Excluding pictures, give the entries again exactly as they appear.

[DATASET CONTENT Boundary: Start]

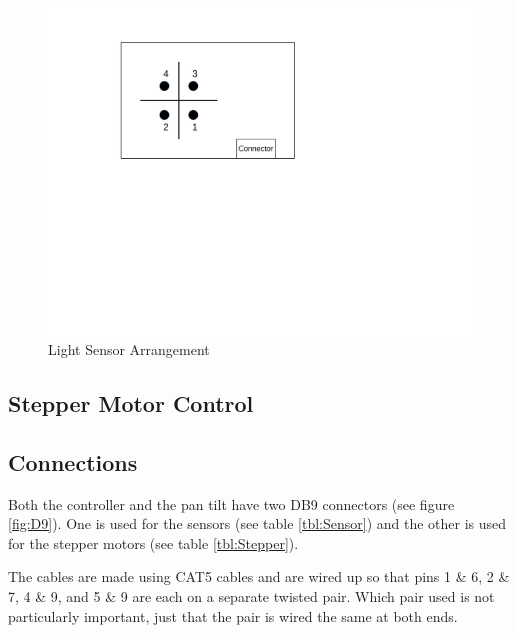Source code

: \documentclass[10pt, openany]{book}
\begin{document}
\begin{figure}[htb]
  \begin{center}
    \includegraphics[scale=0.5]{Sensors.pdf}
    \caption{Light Sensor Arrangement}
    \label{fig:Sensors}
  \end{center}
\end{figure}

\subsection{Stepper Motor Control}

\subsection{Connections}
Both the controller and the pan tilt have two DB9 connectors (see figure \ref{fig:D9}).  One is used for the sensors (see table \ref{tbl:Sensor}) and the other is used for the stepper motors (see table \ref{tbl:Stepper}).

The cables are made using CAT5 cables and are wired up so that pins 1 \& 6, 2 \& 7, 4 \& 9, and 5 \& 9 are each on a separate twisted pair.  Which pair used is not particularly important, just that the pair is wired the same at both ends.
\end{document}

[DATASET CONTENT Boundary: End]

◆ PROBLEM SOLUTION:
Source code

: \documentclass[10pt, openany]{book}
\begin{document}
\begin{figure}[htb]
  \begin{center}
    \includegraphics[scale=0.5]{Sensors.pdf}
    \caption{Light Sensor Arrangement}
    \label{fig:Sensors}
  \end{center}
\end{figure}

\subsection{Stepper Motor Control}

\subsection{Connections}
Both the controller and the pan tilt have two DB9 connectors (see figure \ref{fig:D9}).  One is used for the sensors (see table \ref{tbl:Sensor}) and the other is used for the stepper motors (see table \ref{tbl:Stepper}).

The cables are made using CAT5 cables and are wired up so that pins 1 \& 6, 2 \& 7, 4 \& 9, and 5 \& 9 are each on a separate twisted pair.  Which pair used is not particularly important, just that the pair is wired the same at both ends.
\end{document}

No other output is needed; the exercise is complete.